PROBLEM DESCRIPTION - Pull every line containing "Solution" from the listing below.

DATA TO EXAMINE -
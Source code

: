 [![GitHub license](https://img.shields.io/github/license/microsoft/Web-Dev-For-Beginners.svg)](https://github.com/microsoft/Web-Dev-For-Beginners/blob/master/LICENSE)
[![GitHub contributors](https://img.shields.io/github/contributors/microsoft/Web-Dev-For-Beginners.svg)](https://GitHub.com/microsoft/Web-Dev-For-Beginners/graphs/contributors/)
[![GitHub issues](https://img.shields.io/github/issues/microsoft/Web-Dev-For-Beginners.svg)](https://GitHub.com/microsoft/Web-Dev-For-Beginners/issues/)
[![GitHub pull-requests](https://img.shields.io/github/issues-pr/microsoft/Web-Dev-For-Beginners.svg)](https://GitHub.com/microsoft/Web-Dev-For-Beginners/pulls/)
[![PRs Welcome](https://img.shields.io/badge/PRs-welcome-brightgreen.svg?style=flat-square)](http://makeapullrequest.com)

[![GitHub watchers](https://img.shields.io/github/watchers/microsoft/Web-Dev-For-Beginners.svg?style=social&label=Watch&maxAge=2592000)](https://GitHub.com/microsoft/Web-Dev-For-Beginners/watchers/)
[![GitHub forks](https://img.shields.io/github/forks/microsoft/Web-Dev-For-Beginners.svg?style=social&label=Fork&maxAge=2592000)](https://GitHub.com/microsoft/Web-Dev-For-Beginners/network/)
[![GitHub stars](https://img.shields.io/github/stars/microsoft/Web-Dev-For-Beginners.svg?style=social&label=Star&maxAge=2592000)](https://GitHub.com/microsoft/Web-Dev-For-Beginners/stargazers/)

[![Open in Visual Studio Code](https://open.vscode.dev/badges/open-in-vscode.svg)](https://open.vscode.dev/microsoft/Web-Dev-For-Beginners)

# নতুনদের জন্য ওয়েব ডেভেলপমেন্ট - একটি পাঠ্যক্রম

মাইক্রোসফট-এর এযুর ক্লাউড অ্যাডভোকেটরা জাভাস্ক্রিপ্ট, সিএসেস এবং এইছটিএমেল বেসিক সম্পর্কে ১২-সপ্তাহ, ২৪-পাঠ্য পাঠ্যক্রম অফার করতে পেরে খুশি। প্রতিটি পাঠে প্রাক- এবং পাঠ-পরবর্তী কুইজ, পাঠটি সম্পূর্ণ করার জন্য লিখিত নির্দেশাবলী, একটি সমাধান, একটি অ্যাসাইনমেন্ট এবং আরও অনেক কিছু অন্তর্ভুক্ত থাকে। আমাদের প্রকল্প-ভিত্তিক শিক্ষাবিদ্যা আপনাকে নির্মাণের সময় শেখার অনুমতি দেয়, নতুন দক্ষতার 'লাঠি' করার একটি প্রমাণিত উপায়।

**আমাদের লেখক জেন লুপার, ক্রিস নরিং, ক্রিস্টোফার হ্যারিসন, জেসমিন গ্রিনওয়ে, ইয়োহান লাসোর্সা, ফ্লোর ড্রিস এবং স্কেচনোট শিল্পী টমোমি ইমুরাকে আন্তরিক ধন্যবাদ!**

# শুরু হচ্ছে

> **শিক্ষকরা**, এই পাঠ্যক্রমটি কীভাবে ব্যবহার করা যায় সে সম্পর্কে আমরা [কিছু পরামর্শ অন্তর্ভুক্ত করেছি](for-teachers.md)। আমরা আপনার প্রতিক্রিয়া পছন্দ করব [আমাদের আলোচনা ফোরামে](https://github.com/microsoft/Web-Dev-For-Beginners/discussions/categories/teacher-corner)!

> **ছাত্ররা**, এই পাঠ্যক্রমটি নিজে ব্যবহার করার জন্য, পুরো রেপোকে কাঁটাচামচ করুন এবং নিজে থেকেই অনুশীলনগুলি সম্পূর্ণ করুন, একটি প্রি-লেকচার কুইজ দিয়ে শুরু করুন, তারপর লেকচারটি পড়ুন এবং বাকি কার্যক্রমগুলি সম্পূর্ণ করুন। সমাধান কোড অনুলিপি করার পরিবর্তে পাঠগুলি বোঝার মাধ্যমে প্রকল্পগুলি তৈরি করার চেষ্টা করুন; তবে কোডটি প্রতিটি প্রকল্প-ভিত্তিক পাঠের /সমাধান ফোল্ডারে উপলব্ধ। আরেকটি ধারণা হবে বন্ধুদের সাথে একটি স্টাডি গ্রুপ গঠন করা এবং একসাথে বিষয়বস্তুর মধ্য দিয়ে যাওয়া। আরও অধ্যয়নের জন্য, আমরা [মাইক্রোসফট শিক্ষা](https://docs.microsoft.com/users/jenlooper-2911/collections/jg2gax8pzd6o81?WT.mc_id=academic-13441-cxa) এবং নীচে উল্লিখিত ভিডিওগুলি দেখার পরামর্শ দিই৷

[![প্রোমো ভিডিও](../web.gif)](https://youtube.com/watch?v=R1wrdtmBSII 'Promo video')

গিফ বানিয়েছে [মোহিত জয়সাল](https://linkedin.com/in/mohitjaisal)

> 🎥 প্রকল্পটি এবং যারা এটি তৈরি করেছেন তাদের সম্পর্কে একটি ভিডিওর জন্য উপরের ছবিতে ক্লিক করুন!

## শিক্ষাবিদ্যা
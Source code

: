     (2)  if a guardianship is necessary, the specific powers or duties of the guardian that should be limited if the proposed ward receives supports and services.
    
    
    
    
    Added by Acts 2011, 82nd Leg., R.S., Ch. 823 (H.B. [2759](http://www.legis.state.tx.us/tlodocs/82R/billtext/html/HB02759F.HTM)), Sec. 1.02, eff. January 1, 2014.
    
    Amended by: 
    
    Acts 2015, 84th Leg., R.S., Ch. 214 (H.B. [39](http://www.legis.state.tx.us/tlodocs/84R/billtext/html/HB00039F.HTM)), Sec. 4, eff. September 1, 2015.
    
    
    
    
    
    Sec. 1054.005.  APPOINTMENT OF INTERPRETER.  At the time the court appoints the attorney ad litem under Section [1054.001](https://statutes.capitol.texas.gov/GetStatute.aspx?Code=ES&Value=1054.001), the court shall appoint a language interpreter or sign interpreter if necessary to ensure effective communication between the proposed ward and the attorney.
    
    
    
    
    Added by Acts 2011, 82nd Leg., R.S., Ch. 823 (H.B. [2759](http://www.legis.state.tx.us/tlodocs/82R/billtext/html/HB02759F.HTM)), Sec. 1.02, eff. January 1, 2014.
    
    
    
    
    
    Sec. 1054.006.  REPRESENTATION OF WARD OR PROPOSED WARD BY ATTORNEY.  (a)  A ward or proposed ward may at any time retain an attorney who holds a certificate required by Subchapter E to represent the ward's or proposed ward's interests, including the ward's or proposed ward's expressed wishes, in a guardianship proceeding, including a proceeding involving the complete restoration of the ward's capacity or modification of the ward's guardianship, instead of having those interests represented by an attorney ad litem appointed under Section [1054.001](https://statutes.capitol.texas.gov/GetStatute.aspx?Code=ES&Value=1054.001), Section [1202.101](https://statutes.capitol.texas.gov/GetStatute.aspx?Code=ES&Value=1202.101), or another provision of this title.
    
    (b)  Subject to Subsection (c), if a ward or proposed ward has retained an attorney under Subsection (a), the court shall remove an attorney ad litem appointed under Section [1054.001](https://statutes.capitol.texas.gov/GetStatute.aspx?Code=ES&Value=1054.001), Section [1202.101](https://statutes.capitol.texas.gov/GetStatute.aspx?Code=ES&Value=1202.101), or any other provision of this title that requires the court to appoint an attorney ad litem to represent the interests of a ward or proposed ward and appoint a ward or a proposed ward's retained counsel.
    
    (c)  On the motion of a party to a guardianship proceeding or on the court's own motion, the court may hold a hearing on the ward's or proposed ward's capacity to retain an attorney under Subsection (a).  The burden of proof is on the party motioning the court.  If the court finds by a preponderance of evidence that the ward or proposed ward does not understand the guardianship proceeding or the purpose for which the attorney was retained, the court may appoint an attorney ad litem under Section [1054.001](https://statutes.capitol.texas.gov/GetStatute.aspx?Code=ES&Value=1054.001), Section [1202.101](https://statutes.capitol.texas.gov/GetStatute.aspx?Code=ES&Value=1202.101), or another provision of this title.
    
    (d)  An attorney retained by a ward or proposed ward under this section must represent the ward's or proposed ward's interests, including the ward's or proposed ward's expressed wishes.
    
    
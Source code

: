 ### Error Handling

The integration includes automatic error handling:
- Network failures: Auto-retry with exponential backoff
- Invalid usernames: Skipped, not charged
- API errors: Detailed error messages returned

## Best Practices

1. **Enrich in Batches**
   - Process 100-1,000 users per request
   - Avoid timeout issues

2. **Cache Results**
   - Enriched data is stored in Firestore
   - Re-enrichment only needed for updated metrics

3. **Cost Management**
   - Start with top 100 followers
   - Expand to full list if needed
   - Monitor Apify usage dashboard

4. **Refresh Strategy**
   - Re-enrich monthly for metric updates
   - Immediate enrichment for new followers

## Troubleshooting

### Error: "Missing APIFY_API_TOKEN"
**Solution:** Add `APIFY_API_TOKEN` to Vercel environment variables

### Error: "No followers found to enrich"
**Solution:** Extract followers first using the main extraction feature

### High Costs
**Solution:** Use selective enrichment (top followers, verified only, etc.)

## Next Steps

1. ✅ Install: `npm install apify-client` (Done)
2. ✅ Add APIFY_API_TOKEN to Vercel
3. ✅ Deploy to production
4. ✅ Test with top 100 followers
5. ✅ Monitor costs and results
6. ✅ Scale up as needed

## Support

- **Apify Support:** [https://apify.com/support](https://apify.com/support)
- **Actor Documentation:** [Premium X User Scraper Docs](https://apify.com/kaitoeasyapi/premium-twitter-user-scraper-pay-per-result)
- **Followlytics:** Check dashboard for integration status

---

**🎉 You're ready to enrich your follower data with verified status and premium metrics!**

EXERCISE OUTPUT -
**Solution:** Add `APIFY_API_TOKEN` to Vercel environment variables
**Solution:** Extract followers first using the main extraction feature
**Solution:** Use selective enrichment (top followers, verified only, etc.)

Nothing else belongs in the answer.